OctopusDeploy / Issues

| Public | Bug reports and known issues for Octopus Deploy and all related tools
https://octopus.com
161 stars 20 forks source link

Migrator is importing NotFound events and then breaks auto-deploy #3351

Open MarkSiedle opened 7 years ago

MarkSiedle commented 7 years ago

If you use migrator (or other tools we have for importing data to Octopus presumably, Octo.exe?), the data in your event table can get malformed if resources that existed at the time those events were created have since been deleted.

Example and steps to reproduce

Eg. Strap yourselves in, this is about to get interesting... :)

Think of the lifecycle of a machine. First we get a MachineAdded event. This machine lives for a while, then it gets deleted, and we get a MachineDeleted event. At this point, the machine is also deleted from the Machine table. Now you move your server and decide to use Migrator to export/import. When importing events, the migrator is unable to find that machine that those earlier machine-related events belonged to, so they continue to import the event record, but leave an empty RelatedDocumentIds column and also adds NotFound to the JSON. This can then cause problems with anything relying on our event-sourcing concept (auto-deploy, subscriptions), because they may be expecting those RelatedDocumentIds.

This screenshot sums up the sort of situations your data can get into:

missing-machine-event-data

Possible fixes

We could just fix this problem in Migrator and Octo.exe (unconfirmed this occurs in Octo, but I assume it might?) and not import events if RelatedDocumentIds cannot be found at the time of import. We could also choose to not export events with missing references.

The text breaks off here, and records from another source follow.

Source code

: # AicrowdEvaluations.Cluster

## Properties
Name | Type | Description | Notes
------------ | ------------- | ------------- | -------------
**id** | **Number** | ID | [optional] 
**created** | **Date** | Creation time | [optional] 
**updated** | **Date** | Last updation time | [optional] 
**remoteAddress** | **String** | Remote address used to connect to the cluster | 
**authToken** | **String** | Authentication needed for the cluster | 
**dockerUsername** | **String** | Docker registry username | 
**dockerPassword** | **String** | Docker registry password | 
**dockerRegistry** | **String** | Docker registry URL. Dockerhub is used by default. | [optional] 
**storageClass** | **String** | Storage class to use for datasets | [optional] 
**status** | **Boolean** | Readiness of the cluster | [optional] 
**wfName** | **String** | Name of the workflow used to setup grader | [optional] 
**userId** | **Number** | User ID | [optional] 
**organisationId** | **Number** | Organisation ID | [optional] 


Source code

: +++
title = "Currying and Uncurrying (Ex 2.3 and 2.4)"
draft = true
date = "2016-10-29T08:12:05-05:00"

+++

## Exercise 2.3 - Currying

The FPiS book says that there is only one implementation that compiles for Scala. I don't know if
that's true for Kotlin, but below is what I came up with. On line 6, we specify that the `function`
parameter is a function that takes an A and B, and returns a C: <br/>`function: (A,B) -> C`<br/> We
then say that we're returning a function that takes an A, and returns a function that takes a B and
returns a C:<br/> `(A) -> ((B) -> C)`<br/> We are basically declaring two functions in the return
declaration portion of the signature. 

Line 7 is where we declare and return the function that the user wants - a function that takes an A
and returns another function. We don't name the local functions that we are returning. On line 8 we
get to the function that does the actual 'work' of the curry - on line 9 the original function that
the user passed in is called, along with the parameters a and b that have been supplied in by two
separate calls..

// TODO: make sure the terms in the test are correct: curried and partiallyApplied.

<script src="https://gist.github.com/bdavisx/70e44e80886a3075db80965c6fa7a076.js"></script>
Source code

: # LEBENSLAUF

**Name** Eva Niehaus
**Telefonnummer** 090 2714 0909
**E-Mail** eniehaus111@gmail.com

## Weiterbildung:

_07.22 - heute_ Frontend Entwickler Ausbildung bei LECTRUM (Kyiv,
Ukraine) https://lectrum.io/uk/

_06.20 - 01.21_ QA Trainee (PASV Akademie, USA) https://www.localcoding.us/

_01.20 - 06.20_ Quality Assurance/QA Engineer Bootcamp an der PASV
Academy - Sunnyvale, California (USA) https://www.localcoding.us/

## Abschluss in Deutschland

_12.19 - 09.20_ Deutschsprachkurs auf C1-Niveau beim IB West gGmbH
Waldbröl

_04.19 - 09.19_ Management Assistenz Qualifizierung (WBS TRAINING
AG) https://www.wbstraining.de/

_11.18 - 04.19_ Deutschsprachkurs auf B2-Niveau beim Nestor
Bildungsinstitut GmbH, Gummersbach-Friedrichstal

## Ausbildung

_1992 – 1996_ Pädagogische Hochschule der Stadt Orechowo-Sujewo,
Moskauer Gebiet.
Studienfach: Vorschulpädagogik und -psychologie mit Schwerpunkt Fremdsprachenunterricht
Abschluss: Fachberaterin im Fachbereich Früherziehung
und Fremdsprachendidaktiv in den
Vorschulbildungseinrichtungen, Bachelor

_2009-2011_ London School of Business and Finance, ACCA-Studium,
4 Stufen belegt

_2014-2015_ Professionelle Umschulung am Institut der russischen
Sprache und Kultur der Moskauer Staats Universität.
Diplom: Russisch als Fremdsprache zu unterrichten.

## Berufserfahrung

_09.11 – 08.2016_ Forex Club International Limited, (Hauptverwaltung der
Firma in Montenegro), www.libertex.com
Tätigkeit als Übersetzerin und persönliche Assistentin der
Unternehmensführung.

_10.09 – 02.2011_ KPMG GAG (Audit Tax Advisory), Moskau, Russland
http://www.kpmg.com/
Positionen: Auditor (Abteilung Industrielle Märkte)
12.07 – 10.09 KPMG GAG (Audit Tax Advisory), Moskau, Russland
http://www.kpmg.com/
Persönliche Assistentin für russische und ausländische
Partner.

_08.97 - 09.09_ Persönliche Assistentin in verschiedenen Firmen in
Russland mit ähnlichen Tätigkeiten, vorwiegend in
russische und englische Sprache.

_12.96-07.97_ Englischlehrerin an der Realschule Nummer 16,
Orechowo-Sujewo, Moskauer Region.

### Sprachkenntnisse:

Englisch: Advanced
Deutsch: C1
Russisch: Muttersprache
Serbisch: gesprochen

Once someone's data is in this state, they have to run a DELETE statement in SQL to fix their event-stream, so it might be pertinent to update the auto-deploy code to detect missing RelatedDocumentIds and not throw like it does currently :) The current known problem in auto-deploy is here where we (the royal we ...meaning me) assumed that there will always be a single machine for a machine-related event. It would be nice if this assumption was true, but if the data is borked, it should fail more gracefully :)

Things to consider

There may also be a valid reason why we import those events without valid referenced documents (maybe for historic purposes). If this is the case, then we can leave Migrator alone and just make fixes to auto-deploy (in which case maybe this belongs with the cloud team, and not the scale team? Up for discussion).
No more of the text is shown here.